Exercise details
Only the text of the records, copied exactly, is wanted; no pictures.
*** Opening of Exercise data ***
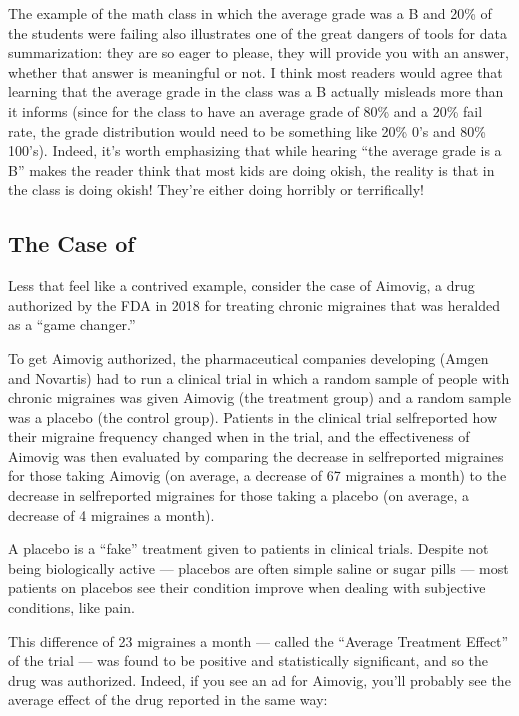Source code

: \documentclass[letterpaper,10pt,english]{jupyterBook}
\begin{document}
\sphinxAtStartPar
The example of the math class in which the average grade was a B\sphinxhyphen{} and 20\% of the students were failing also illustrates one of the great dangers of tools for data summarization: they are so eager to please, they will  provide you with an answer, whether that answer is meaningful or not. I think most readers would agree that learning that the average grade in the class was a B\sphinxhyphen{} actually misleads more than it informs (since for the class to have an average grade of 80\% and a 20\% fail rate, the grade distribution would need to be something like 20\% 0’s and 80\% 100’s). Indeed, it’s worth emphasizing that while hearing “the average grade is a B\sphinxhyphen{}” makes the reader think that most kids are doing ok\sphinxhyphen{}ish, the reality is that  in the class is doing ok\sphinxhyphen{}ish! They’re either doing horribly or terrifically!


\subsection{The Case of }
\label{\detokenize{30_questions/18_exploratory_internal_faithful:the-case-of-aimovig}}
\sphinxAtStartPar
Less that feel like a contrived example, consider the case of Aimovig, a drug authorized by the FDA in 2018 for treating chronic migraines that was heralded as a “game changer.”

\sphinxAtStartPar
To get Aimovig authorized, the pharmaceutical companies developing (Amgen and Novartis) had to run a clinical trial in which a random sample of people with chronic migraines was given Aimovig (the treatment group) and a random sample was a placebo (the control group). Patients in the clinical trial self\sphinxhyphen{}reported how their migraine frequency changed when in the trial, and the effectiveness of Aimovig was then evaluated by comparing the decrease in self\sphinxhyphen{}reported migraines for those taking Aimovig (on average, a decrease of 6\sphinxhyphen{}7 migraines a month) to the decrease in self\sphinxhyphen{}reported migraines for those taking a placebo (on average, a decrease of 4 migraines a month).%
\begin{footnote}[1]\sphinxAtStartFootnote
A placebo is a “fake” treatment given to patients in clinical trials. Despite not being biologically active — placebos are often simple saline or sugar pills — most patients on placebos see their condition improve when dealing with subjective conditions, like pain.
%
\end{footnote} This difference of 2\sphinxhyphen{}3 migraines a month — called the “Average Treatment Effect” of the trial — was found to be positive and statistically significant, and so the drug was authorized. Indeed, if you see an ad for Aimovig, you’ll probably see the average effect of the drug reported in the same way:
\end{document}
*** Close of Exercise data ***
Task solution
Source code

: \documentclass[letterpaper,10pt,english]{jupyterBook}
\begin{document}
\sphinxAtStartPar
The example of the math class in which the average grade was a B\sphinxhyphen{} and 20\% of the students were failing also illustrates one of the great dangers of tools for data summarization: they are so eager to please, they will  provide you with an answer, whether that answer is meaningful or not. I think most readers would agree that learning that the average grade in the class was a B\sphinxhyphen{} actually misleads more than it informs (since for the class to have an average grade of 80\% and a 20\% fail rate, the grade distribution would need to be something like 20\% 0’s and 80\% 100’s). Indeed, it’s worth emphasizing that while hearing “the average grade is a B\sphinxhyphen{}” makes the reader think that most kids are doing ok\sphinxhyphen{}ish, the reality is that  in the class is doing ok\sphinxhyphen{}ish! They’re either doing horribly or terrifically!


\subsection{The Case of }
\label{\detokenize{30_questions/18_exploratory_internal_faithful:the-case-of-aimovig}}
\sphinxAtStartPar
Less that feel like a contrived example, consider the case of Aimovig, a drug authorized by the FDA in 2018 for treating chronic migraines that was heralded as a “game changer.”

\sphinxAtStartPar
To get Aimovig authorized, the pharmaceutical companies developing (Amgen and Novartis) had to run a clinical trial in which a random sample of people with chronic migraines was given Aimovig (the treatment group) and a random sample was a placebo (the control group). Patients in the clinical trial self\sphinxhyphen{}reported how their migraine frequency changed when in the trial, and the effectiveness of Aimovig was then evaluated by comparing the decrease in self\sphinxhyphen{}reported migraines for those taking Aimovig (on average, a decrease of 6\sphinxhyphen{}7 migraines a month) to the decrease in self\sphinxhyphen{}reported migraines for those taking a placebo (on average, a decrease of 4 migraines a month).%
\begin{footnote}[1]\sphinxAtStartFootnote
A placebo is a “fake” treatment given to patients in clinical trials. Despite not being biologically active — placebos are often simple saline or sugar pills — most patients on placebos see their condition improve when dealing with subjective conditions, like pain.
%
\end{footnote} This difference of 2\sphinxhyphen{}3 migraines a month — called the “Average Treatment Effect” of the trial — was found to be positive and statistically significant, and so the drug was authorized. Indeed, if you see an ad for Aimovig, you’ll probably see the average effect of the drug reported in the same way:
\end{document}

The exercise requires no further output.